A narrativa, cujas protagonistas são sempre mulheres, percorre mais de 500 anos, começando na véspera do dia do descobrimento do Brasil com o nascimento da índia tupiniquim Inaiá e se estende até momentos mais recentes de nossa história, como as manifestações de 2013 e o impechement de Dilma Rouseff , percorrendo momentos decisivos de nossa história, como a escravidão, os bandeirantes, a República, Juscelino e Brasília, a ditadura militar, sempre do ponto de vista das mulheres.

Os homens aparecem sim, mas nunca são os protagonistas da história. Há passagens em que a narração do relacionamento de mulheres brasileiras (índias, mamelucas, negras, cafuzas) com o homem branco são impossíveis de serem lidas sem um sentimento de indignação e revolta. Mulheres que se contrapunham à vontade do marido, eram simplesmente encarceradas em conventos, sob o pretexto de apresentarem distúrbios mentais (“essa maneira de se livrar da mulher era usada na época”). Num determinado trecho, a autora diz sobre a relação entre a personagem Clara Joaquina e seu marido Diogo Ambrósio.

“Quando lhe ocorria [a Diogo] alguma vontade, puxava Clara Joaquina de qualquer jeito, empurrava contra a parede, levantava o mínimo possível suas saias, e, sem o menor interesse em ver uma brecha que fosse de seu corpo, empurrava alguma coisa dentro dela e resfolegava e resfolegava e pronto. Tudo acabava quase imediatamente, e ele, sem sequer pensar em dirigir os olhos para o lado dela, endireitava de novo as calças, puxava a camisa e saía do quarto, deixando-a lá, de saias um pouquinho só amarfanhadas, encostada na parede”.

Mas não pensem que essas mulheres brasileiras, mães das mães das nossas mães, muitas criadas por negras escravas, eram fracas e submissas; ao contrário,

[…] as mulheres que povoaram esta terra nos primeiros dois e três séculos, que foram para as lonjuras do sertão, viver no mato no país que começava, não poderiam ser fracas e submissas como muitos gostariam de pintá-las. Tinham de se virar, do contrário não sobreviveriam nas condições inóspitas em que viveram, muitas vezes passando longos meses sem o marido em casa, tendo de se defender de muita coisa e criar suas próprias condições de sobrevivência.”

A história dessas mulheres vai mostrando a formação da nossa nacionalidade, fruto da miscigenação com povos os mais diversos. À medida que a narrativa avança no tempo, o leitor vê entrar em cena descendentes de holandeses, alemães, italianos e libaneses que engravidaram as descendentes na tupiniquim Inaiá, essa mãe quase mitológica, deixando claro que todos somos mestiços.
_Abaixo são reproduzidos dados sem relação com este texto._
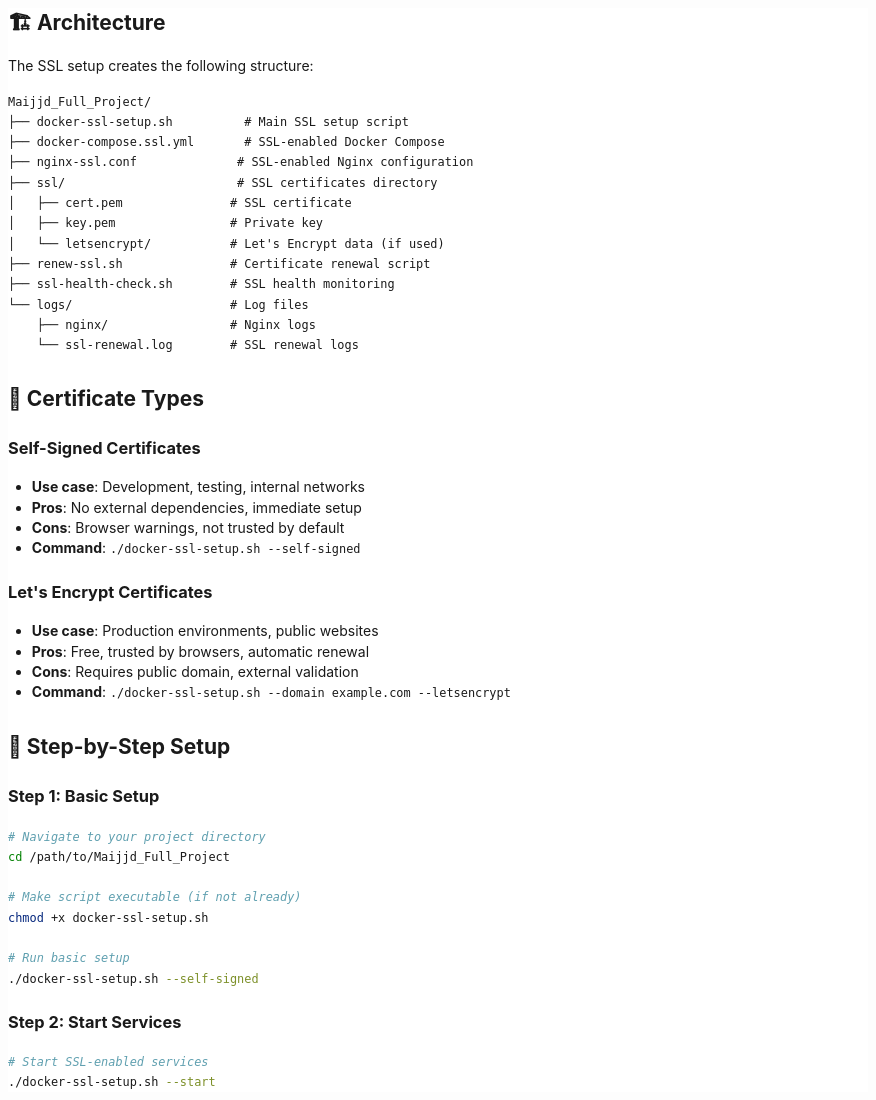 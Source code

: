 ## 🏗️ Architecture

The SSL setup creates the following structure:

```
Maijjd_Full_Project/
├── docker-ssl-setup.sh          # Main SSL setup script
├── docker-compose.ssl.yml       # SSL-enabled Docker Compose
├── nginx-ssl.conf              # SSL-enabled Nginx configuration
├── ssl/                        # SSL certificates directory
│   ├── cert.pem               # SSL certificate
│   ├── key.pem                # Private key
│   └── letsencrypt/           # Let's Encrypt data (if used)
├── renew-ssl.sh               # Certificate renewal script
├── ssl-health-check.sh        # SSL health monitoring
└── logs/                      # Log files
    ├── nginx/                 # Nginx logs
    └── ssl-renewal.log        # SSL renewal logs
```

## 🔐 Certificate Types

### Self-Signed Certificates
- **Use case**: Development, testing, internal networks
- **Pros**: No external dependencies, immediate setup
- **Cons**: Browser warnings, not trusted by default
- **Command**: `./docker-ssl-setup.sh --self-signed`

### Let's Encrypt Certificates
- **Use case**: Production environments, public websites
- **Pros**: Free, trusted by browsers, automatic renewal
- **Cons**: Requires public domain, external validation
- **Command**: `./docker-ssl-setup.sh --domain example.com --letsencrypt`

## 🚀 Step-by-Step Setup

### Step 1: Basic Setup
```bash
# Navigate to your project directory
cd /path/to/Maijjd_Full_Project

# Make script executable (if not already)
chmod +x docker-ssl-setup.sh

# Run basic setup
./docker-ssl-setup.sh --self-signed
```

### Step 2: Start Services
```bash
# Start SSL-enabled services
./docker-ssl-setup.sh --start
```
O estilo leve, bem-humorado e poético em diversas passagens contribui para tornar a leitura deliciosa.

Como a narrativa, cobre mais de quinhentos anos de história de uma “família”, é natural que o leitor em algum momento não se lembre de quem determinada personagem é filha. Se isso ocorrer, basta voltar às primeiras páginas do livro em que há uma linha do tempo com o nome das principais personagens.